History of the Portland Women’s Movement: Fighting for Ideas and Dollars

photo by Jeff Schaefer

photo by Jeff Schaefer

By Sandy Polishuk

In May, History of Social Justice Organizing will present part three of its History of the Portland Women’s Movement: Fighting for Ideas and Dollars

Join us on at 7pm on Thursday, May 22nd at Portland State University in the second floor gallery of the Urban Affairs Building, 506 SW Mill Street, for a panel discussion. We’ll be covering the origins of Women’s Studies at PSU and a suit for equity for women faculty in the Oregon higher education system.
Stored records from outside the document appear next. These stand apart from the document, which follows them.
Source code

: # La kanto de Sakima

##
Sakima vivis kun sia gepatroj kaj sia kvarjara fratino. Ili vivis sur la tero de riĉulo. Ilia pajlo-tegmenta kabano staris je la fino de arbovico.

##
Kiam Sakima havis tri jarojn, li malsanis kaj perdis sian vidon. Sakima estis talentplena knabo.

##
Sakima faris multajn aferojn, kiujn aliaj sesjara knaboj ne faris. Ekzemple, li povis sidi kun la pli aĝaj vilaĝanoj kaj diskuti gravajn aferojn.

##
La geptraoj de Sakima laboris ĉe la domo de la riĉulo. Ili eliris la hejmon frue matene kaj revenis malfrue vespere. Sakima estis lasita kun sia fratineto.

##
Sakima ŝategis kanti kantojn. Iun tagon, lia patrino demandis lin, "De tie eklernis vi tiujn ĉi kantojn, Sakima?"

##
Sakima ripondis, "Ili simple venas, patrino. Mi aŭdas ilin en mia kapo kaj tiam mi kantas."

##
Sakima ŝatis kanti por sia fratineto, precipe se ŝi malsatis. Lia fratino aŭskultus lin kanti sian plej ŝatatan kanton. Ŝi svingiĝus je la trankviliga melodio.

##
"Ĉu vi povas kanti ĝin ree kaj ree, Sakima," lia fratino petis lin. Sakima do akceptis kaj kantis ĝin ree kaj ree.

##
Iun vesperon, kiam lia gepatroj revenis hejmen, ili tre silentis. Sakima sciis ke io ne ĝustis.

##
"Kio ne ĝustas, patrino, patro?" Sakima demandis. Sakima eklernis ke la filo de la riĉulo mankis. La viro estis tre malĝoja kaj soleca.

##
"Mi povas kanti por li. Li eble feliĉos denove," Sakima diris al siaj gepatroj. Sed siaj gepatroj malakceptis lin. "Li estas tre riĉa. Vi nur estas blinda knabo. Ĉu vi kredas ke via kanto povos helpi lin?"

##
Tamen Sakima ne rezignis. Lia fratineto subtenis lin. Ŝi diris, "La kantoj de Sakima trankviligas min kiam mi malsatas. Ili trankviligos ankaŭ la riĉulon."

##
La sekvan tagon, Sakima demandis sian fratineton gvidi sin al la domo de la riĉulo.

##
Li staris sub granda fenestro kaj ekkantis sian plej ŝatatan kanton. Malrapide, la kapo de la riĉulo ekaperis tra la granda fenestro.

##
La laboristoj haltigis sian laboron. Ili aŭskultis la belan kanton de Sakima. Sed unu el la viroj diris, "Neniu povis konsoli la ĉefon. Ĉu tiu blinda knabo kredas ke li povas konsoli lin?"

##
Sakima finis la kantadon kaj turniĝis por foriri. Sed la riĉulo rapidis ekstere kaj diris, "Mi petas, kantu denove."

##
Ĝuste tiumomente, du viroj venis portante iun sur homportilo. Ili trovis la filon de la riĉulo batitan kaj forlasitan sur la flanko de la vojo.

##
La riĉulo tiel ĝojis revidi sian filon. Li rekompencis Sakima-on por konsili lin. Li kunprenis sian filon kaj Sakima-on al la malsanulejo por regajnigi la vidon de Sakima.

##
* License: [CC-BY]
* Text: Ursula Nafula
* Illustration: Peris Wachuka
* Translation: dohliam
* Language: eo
Ten years before gaining official recognition as a program, female students and professors met to plan and implement the inclusion of Women’s Studies courses at Portland State University. They held an event in the school’s ballroom and began offering ad hoc classes., later hiring a coordinator. Eventually Women’s Studies became an official program and then a department offering a major.

In 1980, 22 Oregon women faculty members filed Penk, et al. v. Oregon State Board of Higher Education alleging sex discrimination in pay, promotion, and treatment in violation of Title VII of the Civil Rights Act of 1964. Though the case lost in court, it sparked the Oregon legislature to ultimately pass a law against discrimination in its institutions of higher education.

Panelists

Julia M. Allen participated as a graduate student in the development of the Women’s Studies Program at Portland State during the early to mid 1970s. She taught Introduction to Women’s Studies and developed a course in feminist critical theory as well. She went on to serve as a member of the faculty at Sonoma State University, where she developed courses focused on rhetoric and social movements.

Nona Glazer, Professor Emerita, Sociology Dept., was a co-founder of the Women’s Studies Program at PSU. Many of her publications address women’s unwaged labor, and its use by capitalist firms to reduce their wage costs in health care delivery and retailing. Other work is on curriculum integration with her naïve expectation that gender, class and ethnicity would quickly become part of all university curricula rather than being lodged mainly in special “studies” programs. She was a plaintiff in Penk et al vs. the Oregon State Board of Higher Education.

Marjorie Burns was a witness for Penk vs. the Oregon State Board of Higher Education.  Though she has published on women studies and testified about women’s issues in both California and Oregon, her main area of expertise is nineteenth-century British literature.   She was on the faculty of Portland State University for thirty-seven years and is now a  professor emerita.

JoAnn Reynolds was associate counsel with Don Willner, in the Penk case, which was tried from September 1984 to June 1985. She now specializes in family law, representing clients in divorce, parenting, support, property division and other family matters. She is Of Counsel to Yates, Matthews & Eaton, P.C., in Portland. Previously, she was an associate, then partner, with the Willner, Bennett firm.

History of Social Justice Organizing is an ongoing series of presentations by activists and scholars on a wide variety of social justice organizing topics in Portland and elsewhere. This program is co-sponsored by the Center for Women, Politics & Policy whose mission is to increase women’s leadership in public policy through targeted teaching and community service programs.